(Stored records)
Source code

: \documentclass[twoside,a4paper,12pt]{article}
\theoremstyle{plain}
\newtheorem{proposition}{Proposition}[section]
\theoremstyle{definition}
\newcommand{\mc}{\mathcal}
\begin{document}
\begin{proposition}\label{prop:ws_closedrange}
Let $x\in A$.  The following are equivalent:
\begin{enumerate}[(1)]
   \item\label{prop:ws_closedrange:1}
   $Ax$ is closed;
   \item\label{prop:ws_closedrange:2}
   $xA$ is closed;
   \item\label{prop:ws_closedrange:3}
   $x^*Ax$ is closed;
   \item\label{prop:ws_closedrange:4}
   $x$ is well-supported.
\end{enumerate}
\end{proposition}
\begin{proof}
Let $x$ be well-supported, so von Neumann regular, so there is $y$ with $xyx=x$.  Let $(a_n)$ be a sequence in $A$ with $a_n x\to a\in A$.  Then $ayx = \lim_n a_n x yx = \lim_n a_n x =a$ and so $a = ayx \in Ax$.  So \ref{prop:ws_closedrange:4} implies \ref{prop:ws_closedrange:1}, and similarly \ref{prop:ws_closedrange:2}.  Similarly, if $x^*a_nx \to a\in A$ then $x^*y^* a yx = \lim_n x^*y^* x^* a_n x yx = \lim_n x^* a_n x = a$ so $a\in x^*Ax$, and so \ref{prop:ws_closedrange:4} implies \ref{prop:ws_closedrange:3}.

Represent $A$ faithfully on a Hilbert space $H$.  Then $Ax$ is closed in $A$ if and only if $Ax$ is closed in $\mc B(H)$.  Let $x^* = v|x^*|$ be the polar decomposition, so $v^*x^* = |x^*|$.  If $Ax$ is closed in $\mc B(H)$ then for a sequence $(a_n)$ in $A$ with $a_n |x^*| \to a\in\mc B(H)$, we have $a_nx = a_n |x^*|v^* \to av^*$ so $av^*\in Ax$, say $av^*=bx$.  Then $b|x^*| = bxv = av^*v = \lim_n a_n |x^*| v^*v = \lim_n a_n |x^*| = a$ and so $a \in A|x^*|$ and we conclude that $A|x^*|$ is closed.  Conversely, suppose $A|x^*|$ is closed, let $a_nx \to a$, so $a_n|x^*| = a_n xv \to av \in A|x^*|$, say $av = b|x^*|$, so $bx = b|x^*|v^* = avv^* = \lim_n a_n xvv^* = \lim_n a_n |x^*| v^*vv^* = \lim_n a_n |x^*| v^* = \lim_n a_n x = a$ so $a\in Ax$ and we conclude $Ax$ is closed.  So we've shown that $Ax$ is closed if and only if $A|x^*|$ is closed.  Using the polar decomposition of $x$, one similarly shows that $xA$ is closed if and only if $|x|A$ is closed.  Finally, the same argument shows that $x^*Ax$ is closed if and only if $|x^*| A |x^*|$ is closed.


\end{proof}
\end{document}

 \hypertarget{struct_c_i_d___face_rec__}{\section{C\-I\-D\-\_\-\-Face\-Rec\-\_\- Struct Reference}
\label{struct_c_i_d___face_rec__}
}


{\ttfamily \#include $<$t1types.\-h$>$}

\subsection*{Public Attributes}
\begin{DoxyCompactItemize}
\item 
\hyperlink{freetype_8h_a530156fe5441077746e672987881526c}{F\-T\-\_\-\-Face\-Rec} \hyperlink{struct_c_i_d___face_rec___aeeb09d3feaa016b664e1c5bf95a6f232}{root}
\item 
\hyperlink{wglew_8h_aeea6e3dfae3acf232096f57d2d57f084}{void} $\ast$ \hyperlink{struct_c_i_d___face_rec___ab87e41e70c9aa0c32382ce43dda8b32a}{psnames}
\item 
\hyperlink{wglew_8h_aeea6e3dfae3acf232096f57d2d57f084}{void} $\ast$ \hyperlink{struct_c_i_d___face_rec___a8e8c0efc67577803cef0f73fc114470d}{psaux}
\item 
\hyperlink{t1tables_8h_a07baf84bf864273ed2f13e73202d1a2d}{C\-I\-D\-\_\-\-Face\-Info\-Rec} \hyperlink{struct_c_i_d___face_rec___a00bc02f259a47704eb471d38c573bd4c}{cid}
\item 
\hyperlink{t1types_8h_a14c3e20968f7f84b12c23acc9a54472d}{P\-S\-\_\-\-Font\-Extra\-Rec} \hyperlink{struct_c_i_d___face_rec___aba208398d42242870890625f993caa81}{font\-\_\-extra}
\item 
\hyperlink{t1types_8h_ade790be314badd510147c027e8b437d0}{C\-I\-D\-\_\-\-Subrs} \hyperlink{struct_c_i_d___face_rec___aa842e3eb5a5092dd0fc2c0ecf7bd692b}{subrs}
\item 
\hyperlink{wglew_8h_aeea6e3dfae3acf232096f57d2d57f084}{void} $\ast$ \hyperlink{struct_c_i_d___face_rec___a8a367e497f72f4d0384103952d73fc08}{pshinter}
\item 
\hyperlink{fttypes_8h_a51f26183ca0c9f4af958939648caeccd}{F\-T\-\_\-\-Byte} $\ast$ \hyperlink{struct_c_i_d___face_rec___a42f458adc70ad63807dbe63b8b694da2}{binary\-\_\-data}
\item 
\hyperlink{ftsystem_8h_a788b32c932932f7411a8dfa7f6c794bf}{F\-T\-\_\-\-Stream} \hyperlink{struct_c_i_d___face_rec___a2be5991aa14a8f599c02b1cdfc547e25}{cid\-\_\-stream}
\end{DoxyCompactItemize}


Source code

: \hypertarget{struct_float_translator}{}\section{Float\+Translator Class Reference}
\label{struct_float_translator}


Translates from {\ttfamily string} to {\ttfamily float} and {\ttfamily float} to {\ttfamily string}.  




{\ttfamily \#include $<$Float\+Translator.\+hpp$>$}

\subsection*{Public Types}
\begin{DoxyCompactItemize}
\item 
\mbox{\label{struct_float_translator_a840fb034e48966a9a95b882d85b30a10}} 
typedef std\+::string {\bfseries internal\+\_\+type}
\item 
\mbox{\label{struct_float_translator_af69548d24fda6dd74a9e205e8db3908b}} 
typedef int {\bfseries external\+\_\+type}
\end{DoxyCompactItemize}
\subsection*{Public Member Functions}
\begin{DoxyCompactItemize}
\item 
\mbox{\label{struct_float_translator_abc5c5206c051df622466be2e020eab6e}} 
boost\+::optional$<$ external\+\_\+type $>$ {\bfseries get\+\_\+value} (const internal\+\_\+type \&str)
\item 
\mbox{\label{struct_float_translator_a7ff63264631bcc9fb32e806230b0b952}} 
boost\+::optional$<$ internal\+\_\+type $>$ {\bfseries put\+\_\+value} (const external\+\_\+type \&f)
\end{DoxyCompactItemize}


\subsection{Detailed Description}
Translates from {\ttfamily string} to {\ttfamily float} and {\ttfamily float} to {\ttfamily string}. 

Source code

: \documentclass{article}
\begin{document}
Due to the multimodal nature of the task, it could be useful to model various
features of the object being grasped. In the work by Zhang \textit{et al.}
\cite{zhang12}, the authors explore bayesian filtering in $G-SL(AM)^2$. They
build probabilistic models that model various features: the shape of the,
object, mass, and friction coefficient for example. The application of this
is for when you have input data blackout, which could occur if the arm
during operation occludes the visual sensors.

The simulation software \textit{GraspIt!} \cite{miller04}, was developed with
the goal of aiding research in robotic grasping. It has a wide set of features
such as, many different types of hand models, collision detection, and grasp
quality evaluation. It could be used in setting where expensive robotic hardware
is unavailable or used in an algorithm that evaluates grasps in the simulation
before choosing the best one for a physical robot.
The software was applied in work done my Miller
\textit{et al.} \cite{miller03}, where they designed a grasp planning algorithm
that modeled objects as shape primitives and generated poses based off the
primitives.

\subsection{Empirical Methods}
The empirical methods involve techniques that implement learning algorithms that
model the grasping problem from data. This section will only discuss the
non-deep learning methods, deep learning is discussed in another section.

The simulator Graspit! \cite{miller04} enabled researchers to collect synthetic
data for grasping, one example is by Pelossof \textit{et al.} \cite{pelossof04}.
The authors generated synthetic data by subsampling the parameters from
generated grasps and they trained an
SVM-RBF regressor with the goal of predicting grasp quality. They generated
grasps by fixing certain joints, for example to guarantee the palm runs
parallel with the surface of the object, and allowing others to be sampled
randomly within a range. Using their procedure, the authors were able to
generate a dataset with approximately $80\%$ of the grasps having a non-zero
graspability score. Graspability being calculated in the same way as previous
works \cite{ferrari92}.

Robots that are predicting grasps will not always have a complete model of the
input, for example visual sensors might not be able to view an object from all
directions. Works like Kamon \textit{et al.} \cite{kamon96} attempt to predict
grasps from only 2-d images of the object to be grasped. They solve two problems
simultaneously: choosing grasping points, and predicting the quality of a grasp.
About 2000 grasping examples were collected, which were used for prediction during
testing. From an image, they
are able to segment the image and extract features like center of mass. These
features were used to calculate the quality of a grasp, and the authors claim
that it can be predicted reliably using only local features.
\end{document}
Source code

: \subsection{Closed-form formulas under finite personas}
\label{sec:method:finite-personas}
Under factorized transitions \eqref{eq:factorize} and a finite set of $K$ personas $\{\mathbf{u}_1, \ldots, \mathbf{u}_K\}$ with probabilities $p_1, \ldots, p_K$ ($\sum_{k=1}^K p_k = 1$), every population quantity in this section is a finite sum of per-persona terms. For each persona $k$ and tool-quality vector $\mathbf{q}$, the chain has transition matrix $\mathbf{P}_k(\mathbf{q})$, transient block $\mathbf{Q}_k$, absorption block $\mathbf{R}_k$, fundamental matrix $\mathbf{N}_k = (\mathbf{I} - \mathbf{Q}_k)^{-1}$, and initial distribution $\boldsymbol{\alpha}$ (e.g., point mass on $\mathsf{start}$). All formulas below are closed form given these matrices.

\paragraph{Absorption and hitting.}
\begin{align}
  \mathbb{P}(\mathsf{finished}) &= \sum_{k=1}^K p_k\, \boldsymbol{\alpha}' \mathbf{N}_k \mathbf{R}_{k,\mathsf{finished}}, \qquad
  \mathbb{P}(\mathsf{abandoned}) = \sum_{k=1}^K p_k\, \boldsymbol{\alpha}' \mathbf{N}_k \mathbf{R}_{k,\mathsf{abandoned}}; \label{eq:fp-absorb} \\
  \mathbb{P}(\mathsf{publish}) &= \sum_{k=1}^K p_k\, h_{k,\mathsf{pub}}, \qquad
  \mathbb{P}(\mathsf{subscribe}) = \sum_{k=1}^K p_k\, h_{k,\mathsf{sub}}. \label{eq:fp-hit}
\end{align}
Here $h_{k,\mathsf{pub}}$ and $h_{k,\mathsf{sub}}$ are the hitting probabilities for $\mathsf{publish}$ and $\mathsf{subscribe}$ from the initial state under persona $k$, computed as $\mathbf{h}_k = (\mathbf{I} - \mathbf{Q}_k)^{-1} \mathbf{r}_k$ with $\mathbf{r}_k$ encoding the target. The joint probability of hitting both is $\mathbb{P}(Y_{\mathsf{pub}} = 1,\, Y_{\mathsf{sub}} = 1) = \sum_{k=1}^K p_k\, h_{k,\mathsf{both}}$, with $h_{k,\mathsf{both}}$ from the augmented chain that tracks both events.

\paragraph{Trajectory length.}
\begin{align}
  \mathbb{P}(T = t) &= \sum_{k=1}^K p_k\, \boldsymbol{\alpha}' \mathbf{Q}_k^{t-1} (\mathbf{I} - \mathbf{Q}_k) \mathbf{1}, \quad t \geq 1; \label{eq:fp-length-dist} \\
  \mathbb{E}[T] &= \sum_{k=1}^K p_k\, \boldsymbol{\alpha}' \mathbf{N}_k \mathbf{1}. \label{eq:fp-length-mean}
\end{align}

## Activity
Copy out each line of the entries above that holds "synthetic".

## Result of this exercise
The simulator Graspit! \cite{miller04} enabled researchers to collect synthetic
The authors generated synthetic data by subsampling the parameters from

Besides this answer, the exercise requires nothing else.